* DATASET RECORDS
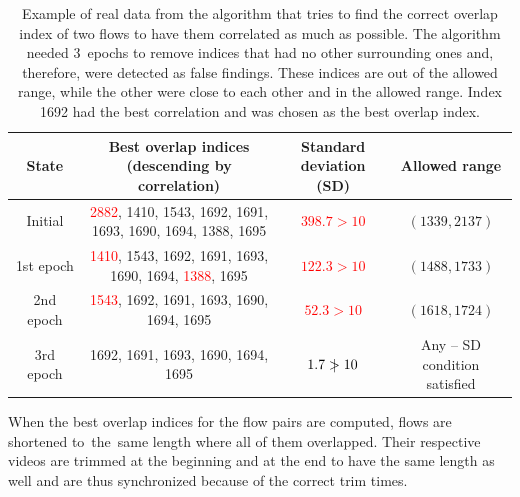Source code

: \begin{table}[!ht]
    \begin{center}
        \begin{tabular}{ |c|c|c|c| }
            \hline
            State & \makecell{Best overlap indices \\ (descending by correlation)} & \makecell{Standard \\ deviation (SD)} & Allowed range \\
            \hline
            \hline
                Initial & \makecell{\textcolor{red}{2882}, 1410, 1543, 1692, 1691,\\1693, 1690, 1694, 1388, 1695} & \textcolor{red}{$398.7 > 10$} & $(1339, 2137)$ \\
            \hline
                1st epoch & \makecell{\textcolor{red}{1410}, 1543, 1692, 1691, 1693,\\1690, 1694, \textcolor{red}{1388}, 1695} & \textcolor{red}{$122.3 > 10$} & $(1488, 1733)$ \\
            \hline
                2nd epoch & \makecell{\textcolor{red}{1543}, 1692, 1691, 1693, 1690,\\1694, 1695} & \textcolor{red}{$52.3 > 10$} & $(1618, 1724)$ \\
            \hline
                3rd epoch & \makecell{\textcolor{hrcolor-cite}{1692}, 1691, 1693, 1690, 1694,\\1695} & \textcolor{hrcolor-cite}{$1.7 \mathrel{\ooalign{$>$\cr\hidewidth$|$\hidewidth}} 10$} & \makecell{Any -- SD \\ condition satisfied} \\
            \hline
        \end{tabular}
    \end{center}
    \caption{Example of real data from the algorithm that tries to find the correct overlap index of two flows to have them correlated as much as possible. The algorithm needed 3~epochs to remove indices that had no other surrounding ones and, therefore, were detected as false findings. These indices are out of the allowed range, while the other were close to each other and in the allowed range. Index 1692 had the best correlation and was chosen as the best overlap index.}
    \label{tab:correlation-pick}
\end{table}

When the best overlap indices for the flow pairs are computed, flows are shortened to~the~same length where all of them overlapped. Their respective videos are trimmed at the beginning and at the end to have the same length as well and are thus synchronized because of the correct trim times.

* WHAT YOU WILL DO
Make an exact copy of the listing. Do not carry over its pictures.

* REPLY TO THE EXERCISE
Source code

: \begin{table}[!ht]
    \begin{center}
        \begin{tabular}{ |c|c|c|c| }
            \hline
            State & \makecell{Best overlap indices \\ (descending by correlation)} & \makecell{Standard \\ deviation (SD)} & Allowed range \\
            \hline
            \hline
                Initial & \makecell{\textcolor{red}{2882}, 1410, 1543, 1692, 1691,\\1693, 1690, 1694, 1388, 1695} & \textcolor{red}{$398.7 > 10$} & $(1339, 2137)$ \\
            \hline
                1st epoch & \makecell{\textcolor{red}{1410}, 1543, 1692, 1691, 1693,\\1690, 1694, \textcolor{red}{1388}, 1695} & \textcolor{red}{$122.3 > 10$} & $(1488, 1733)$ \\
            \hline
                2nd epoch & \makecell{\textcolor{red}{1543}, 1692, 1691, 1693, 1690,\\1694, 1695} & \textcolor{red}{$52.3 > 10$} & $(1618, 1724)$ \\
            \hline
                3rd epoch & \makecell{\textcolor{hrcolor-cite}{1692}, 1691, 1693, 1690, 1694,\\1695} & \textcolor{hrcolor-cite}{$1.7 \mathrel{\ooalign{$>$\cr\hidewidth$|$\hidewidth}} 10$} & \makecell{Any -- SD \\ condition satisfied} \\
            \hline
        \end{tabular}
    \end{center}
    \caption{Example of real data from the algorithm that tries to find the correct overlap index of two flows to have them correlated as much as possible. The algorithm needed 3~epochs to remove indices that had no other surrounding ones and, therefore, were detected as false findings. These indices are out of the allowed range, while the other were close to each other and in the allowed range. Index 1692 had the best correlation and was chosen as the best overlap index.}
    \label{tab:correlation-pick}
\end{table}

When the best overlap indices for the flow pairs are computed, flows are shortened to~the~same length where all of them overlapped. Their respective videos are trimmed at the beginning and at the end to have the same length as well and are thus synchronized because of the correct trim times.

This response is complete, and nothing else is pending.